New Missiles Floored Enemy In Iraq
The United States used a new kind of missile for the first time in Iraq that can destroy the contents of the first floor of a building while leaving the rest of the structure intact, Defense Secretary Donald H. Rumsfeld told Congress on Wednesday.
Rumsfeld said the new Hellfire missile uses a thermobaric warhead — which detonates an explosive "mist" to create a crushing blast wave.
American forces used another new kind of thermobaric bomb for the first time during the war in Afghanistan to clear out caves where Taliban and al Qaeda members were hiding. Putting a thermobaric warhead on a Hellfire missile — which are most often carried by helicopters such as the AH-64 Apache — allows the technology to be used by forces that can act more quickly and closer to the battle.
Rumsfeld said the new missile "can take out the first floor of a building without damaging the floors above, and is capable of reaching around corners, striking enemy forces that hide in caves or bunkers and hardened multi-room complexes."
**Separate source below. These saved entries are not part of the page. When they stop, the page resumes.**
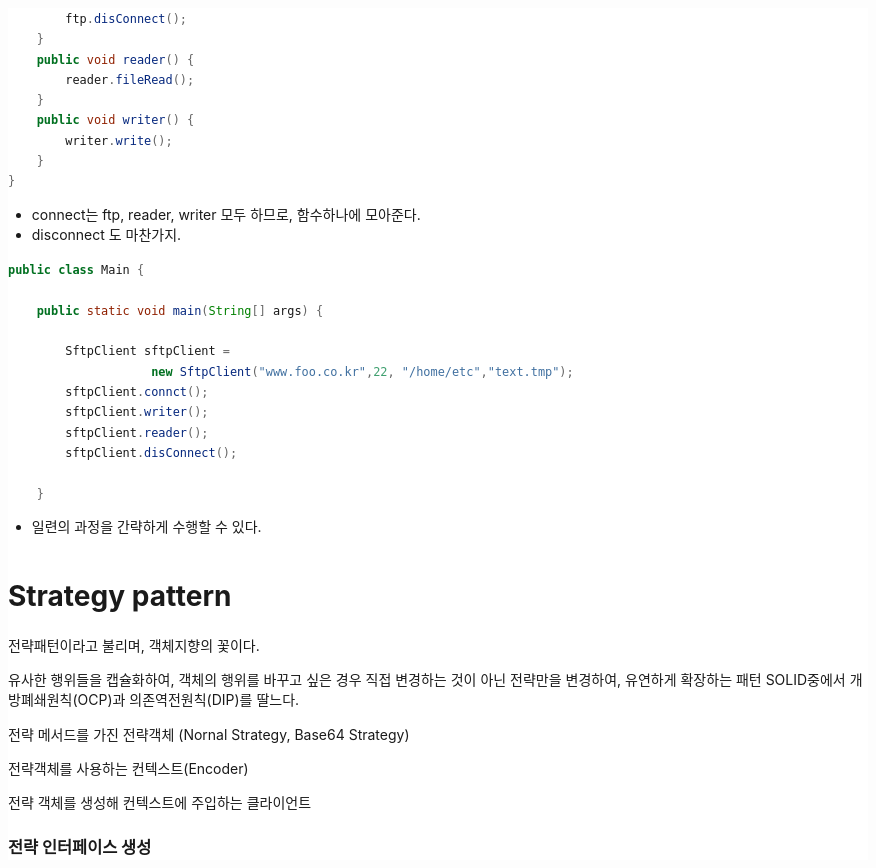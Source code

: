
 ```java
        ftp.disConnect();
    }
    public void reader() {
        reader.fileRead();
    }
    public void writer() {
        writer.write();
    }
}

```

- connect는 ftp, reader, writer 모두 하므로, 함수하나에 모아준다.
- disconnect 도 마찬가지.



```java
public class Main {

    public static void main(String[] args) {

        SftpClient sftpClient = 
        			new SftpClient("www.foo.co.kr",22, "/home/etc","text.tmp");
        sftpClient.connct();
        sftpClient.writer();
        sftpClient.reader();
        sftpClient.disConnect();

    }
```

- 일련의 과정을 간략하게 수행할 수 있다.





# Strategy pattern

전략패턴이라고 불리며, 객체지향의 꽃이다.

유사한 행위들을 캡슐화하여, 객체의 행위를 바꾸고 싶은 경우 직접 변경하는 것이 아닌 전략만을 변경하여, 유연하게 확장하는 패턴 SOLID중에서 개방폐쇄원칙(OCP)과 의존역전원칙(DIP)를 딸느다.



전략 메서드를 가진 전략객체 (Nornal Strategy, Base64 Strategy)

전략객체를 사용하는 컨텍스트(Encoder)

전략 객체를 생성해 컨텍스트에 주입하는 클라이언트





### 전략 인터페이스 생성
The new Hellfire missile is an example of the kind of high-tech weaponry the Pentagon wants more money to develop, Rumsfeld told a Senate Appropriations subcommittee. He was testifying to support President Bush's $380 billion defense budget request for 2004.
The proposal would represent a 4.2 percent increase over this year's Pentagon budget, not including the more than $62 billion Congress approved for spending on the Iraq war.
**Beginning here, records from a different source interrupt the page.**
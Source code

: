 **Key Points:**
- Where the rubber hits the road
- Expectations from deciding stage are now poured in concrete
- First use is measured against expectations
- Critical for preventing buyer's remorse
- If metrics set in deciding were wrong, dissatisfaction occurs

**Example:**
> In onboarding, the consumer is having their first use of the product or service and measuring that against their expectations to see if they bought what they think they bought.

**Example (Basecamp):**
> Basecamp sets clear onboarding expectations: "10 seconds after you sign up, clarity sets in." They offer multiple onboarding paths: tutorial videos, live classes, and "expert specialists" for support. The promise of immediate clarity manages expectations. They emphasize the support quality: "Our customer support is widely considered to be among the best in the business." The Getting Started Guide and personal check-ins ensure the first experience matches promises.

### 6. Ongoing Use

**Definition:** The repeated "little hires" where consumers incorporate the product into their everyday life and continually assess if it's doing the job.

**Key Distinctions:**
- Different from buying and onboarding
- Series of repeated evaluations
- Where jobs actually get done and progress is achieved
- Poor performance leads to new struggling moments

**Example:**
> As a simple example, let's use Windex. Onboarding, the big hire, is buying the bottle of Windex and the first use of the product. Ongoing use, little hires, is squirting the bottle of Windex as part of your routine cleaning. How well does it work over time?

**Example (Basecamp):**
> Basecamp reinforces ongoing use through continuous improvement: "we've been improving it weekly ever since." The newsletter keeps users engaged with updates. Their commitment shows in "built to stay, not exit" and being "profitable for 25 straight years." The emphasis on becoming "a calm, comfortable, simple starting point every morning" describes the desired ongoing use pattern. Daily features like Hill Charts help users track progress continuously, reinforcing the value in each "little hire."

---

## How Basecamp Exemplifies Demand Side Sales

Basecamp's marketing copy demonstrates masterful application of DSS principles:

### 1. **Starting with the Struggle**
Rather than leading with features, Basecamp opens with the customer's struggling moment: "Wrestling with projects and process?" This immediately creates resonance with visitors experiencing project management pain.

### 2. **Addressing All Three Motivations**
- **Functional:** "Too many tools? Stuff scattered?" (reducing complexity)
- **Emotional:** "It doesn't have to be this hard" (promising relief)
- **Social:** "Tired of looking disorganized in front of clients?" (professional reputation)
Rumsfeld said Bush's budget proposal, despite the increase, took risks in putting money toward forming and equipping a lighter, more mobile military. The spending proposal is part of a four-year Pentagon budget plan that seeks to save $80 billion by 2009 by canceling or scaling back programs that don't fit into that vision.
"We've tried to balance those risks and it's not an easy thing to do," Rumsfeld said.
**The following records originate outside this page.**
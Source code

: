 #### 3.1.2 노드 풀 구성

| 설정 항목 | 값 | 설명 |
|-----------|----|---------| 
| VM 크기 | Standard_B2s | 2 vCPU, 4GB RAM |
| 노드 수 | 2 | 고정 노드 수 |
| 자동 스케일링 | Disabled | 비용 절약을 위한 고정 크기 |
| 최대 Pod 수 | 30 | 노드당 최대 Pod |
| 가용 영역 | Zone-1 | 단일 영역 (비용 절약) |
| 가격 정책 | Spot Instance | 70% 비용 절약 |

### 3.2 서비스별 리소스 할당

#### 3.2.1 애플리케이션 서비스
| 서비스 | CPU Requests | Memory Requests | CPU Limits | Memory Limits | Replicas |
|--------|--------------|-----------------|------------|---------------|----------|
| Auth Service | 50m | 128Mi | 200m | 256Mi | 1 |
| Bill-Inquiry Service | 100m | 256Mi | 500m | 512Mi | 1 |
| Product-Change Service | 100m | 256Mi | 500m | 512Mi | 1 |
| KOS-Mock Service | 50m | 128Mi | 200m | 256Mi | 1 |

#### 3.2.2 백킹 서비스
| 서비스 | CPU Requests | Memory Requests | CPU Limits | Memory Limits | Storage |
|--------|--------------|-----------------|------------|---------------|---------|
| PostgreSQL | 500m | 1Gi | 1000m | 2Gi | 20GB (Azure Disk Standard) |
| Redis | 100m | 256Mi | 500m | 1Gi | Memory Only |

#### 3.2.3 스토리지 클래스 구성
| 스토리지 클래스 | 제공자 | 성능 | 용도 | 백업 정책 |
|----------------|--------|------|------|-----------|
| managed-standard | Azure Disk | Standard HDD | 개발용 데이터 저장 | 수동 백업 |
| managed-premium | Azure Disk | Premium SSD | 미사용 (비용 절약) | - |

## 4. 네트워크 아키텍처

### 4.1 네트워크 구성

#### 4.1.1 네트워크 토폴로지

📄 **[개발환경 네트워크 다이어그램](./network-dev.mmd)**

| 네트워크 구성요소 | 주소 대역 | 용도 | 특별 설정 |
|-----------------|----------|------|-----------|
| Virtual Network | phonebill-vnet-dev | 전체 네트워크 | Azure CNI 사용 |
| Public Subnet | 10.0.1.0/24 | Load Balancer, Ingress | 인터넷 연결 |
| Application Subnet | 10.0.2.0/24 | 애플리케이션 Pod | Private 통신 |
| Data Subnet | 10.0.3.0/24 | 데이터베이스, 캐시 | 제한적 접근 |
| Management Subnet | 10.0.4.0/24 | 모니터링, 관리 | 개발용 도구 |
The U.S.-led victory over Saddam Hussein's forces in Iraq proved the value of moves to transform the military, Rumsfeld said. He said $24 billion of the budget proposal was for programs to support that transformation.
Rumsfeld said the speed of the three-week American advance from the Kuwait border to Baghdad is an example of the way the military should work in the future.
"It seems likely the enemy was not able to mount a coherent defense ... in part because the coalition advance was so much faster than anticipated," Rumsfeld said.
The new Hellfire missile, Rumsfeld said, "went from development to deployment in one year." Rumsfeld wants Congress to loosen the Pentagon's weapons development process to allow more rapid development and fielding of high-tech systems.
U.S. special operations forces had infiltrated Iraq before the war began, Rumsfeld told the Senate panel. Hundreds more surged into western Iraq and other regions of the country as regular military units crossed into southern Iraq from Kuwait, he said.
Those elite forces seized airfields, identified targets and worked to prevent Iraq from firing missiles at its neighbors, Rumsfeld said.
Bush's budget proposal includes a $1.5 billion increase for special operations forces, including adding more than 1,800 people to the elite units.